Desde su primer día como presidente, cuando nombró a una horda de prontuariados y radicales en el gabinete liderado por Guido Bellido, demostró su desprecio por la institucionalidad y su tendencia al autoritarismo. Esa misma actitud ya la había demostrado en campaña, cuando sin tapujos hablaba de desactivar el Tribunal Constitucional y la Defensoría del Pueblo, y también de disolver el Congreso.

Lo último lo quiso concretar esta semana, el miércoles 7 de diciembre del 2022, con un golpe que, lejos de encumbrarlo como uno de los dictadorzuelos latinoamericanos que admira y de protegerlo de las investigaciones por corrupción que siempre trató de obstruir, llevó a que el estado de derecho lo extirpase como a un terco carcinoma. Ahora está preso, tras una aventura criminal que duró lo que tomó que el Parlamento votase su vacancia por incapacidad moral.

Pero nuestro más reciente dictador no llegó a este punto por su cuenta. Llegó a la cúspide de su desprecio por la democracia apañado por sus aliados, por una izquierda que siempre elaboró coartadas para sus trapacerías, que lo defendió de todo lo que hizo asegurando que las investigaciones de la fiscalía y las críticas en su contra se explicaban porque “no aceptan que un campesino sea presidente”.

Llegó porque los ‘niños’ y congresistas como Sigrid Bazán y Guillermo Bermejo lo protegieron hasta que no pudieron más.

Llegó a este punto por personas como César Landa, el constitucionalista devenido picapleitos del tirano, que fraguó un adefesio leguleyo para que el Ejecutivo, contra la ley, diese por negada una cuestión de confianza que nunca se votó, y que encabezó la vergüenza internacional ante la Organización de Estados Americanos (OEA) con la activación de la Carta Democrática Interamericana.

Llegó a este punto gracias a la esmerada sobonería de Alejandro Salas, Félix Chero y Roberto Sánchez, que embarraron la función pública transformándola en un púlpito para defender, desprovistos de todo amor propio, vergüenza y patriotismo, a Castillo.

Llegó a este punto gracias a Aníbal Torres y Betssy Chávez, artífices del golpe, según ha relatado Fernando Vivas en una crónica.
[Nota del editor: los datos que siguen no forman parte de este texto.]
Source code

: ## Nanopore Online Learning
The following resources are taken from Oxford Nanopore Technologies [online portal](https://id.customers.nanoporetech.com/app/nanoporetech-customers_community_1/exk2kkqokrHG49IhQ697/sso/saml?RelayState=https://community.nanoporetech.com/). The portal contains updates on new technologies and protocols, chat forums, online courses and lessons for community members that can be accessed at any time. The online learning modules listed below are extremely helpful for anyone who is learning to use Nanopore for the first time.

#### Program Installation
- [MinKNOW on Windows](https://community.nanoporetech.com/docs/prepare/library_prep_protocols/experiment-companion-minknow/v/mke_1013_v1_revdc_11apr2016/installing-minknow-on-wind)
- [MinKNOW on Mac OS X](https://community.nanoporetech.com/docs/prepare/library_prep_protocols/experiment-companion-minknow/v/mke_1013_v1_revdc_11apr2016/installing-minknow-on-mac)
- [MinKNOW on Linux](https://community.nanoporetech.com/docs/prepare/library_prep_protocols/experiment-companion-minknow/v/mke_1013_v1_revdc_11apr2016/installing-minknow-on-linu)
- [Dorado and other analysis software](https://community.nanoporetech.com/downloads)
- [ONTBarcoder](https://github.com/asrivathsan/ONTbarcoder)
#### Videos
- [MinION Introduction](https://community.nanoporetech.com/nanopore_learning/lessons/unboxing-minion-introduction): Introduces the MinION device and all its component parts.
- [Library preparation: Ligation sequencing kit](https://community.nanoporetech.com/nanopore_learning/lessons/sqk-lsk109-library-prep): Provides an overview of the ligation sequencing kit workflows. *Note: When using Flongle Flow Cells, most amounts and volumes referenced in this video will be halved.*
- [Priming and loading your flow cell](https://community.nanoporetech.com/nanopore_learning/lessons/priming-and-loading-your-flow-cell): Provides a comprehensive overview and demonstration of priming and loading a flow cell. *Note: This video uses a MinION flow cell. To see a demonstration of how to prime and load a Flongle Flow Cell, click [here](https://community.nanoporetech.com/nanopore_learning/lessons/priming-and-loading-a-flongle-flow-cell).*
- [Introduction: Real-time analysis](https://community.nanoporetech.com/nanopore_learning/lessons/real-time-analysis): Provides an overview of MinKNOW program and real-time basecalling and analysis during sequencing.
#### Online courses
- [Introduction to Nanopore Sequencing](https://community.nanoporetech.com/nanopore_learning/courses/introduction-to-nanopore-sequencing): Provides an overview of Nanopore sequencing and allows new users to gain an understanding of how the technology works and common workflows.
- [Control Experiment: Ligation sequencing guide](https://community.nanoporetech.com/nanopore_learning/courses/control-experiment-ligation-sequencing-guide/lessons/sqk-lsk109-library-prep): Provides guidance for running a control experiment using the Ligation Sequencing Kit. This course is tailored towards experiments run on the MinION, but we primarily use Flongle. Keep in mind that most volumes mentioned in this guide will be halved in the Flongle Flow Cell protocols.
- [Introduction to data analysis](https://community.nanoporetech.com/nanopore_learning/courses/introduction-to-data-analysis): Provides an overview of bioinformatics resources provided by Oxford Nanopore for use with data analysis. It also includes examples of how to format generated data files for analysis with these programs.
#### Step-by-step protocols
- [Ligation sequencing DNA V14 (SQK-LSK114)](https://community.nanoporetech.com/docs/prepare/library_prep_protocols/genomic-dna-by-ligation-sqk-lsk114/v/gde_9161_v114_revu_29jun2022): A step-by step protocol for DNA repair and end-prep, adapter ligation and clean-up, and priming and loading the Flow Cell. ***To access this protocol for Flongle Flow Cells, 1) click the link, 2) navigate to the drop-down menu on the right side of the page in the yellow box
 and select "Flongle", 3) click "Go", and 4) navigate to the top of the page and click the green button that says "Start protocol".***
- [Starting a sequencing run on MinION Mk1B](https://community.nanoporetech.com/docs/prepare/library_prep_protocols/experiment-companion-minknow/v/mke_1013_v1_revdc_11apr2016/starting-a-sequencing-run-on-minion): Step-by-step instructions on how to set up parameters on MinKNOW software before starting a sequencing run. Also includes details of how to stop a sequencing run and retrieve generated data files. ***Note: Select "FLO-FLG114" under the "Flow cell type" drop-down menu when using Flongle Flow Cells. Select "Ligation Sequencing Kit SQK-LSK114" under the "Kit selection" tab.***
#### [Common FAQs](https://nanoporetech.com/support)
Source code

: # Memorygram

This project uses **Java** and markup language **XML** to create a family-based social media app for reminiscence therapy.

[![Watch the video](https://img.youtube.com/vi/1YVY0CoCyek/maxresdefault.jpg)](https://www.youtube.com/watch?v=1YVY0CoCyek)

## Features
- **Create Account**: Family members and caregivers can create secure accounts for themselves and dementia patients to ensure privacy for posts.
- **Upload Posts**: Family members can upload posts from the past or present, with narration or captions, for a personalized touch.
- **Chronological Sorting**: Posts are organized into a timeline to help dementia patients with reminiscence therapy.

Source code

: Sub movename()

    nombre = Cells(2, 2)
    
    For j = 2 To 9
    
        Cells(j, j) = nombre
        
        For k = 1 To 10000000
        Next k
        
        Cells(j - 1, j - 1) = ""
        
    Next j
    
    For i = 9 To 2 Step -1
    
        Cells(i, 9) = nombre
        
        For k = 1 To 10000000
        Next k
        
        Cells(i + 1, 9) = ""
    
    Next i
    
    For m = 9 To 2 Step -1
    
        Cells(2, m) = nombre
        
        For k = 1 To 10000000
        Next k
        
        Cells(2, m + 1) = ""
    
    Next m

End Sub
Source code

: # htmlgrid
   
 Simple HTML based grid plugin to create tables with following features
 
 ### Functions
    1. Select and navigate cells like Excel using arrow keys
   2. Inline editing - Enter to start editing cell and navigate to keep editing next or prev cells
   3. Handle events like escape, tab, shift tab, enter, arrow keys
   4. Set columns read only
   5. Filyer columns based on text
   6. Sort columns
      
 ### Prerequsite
Personajes que, además, alimentaron con odio su matonería y que en buena cuenta se han inmolado por la peor causa posible.

Llegó a este punto por gente como Verónika Mendoza que, durante la campaña, hizo que el futuro dictador firmase un documento comprometiéndose a no hacer mucho de lo que hizo en los últimos 17 meses. En el camino, lejos de cuestionarlo, se quedaron callados cuando más importaba que, aunque sea, fingiesen interés por el estado de derecho. Lo apoyaron porque pusieron por encima de todo el sueño de opio de la asamblea constituyente.

Castillo también llegó a este punto gracias a la OEA y a su secretario general, Luis Almagro, que le siguieron el juego con la pantomímica activación de la Carta Democrática Interamericana y con la emisión de un informe infame donde repetían mucho de su discurso de victimización. El ente actuó más como una collera dirigida a proteger a los líderes de los países miembros y no al sistema democrático.

Al organismo internacional se suman líderes como Andrés Manuel López Obrador, el presidente de México, que hasta ahora le extiende las manos al delincuente.

En general, Castillo se sintió habilitado para perpetrar su golpe porque por meses sus aliados le hicieron creer que podía hacer lo que quería sin consecuencias. Porque, desde el comienzo, para ellos siempre valió más que la verdad el cuento del “hombre de pueblo que ascendió al poder para reivindicar a los olvidados”. Pero solo han sido cómplices del tirano y nunca debemos olvidar lo que, en nombre de una superioridad moral hechiza, le hicieron al país.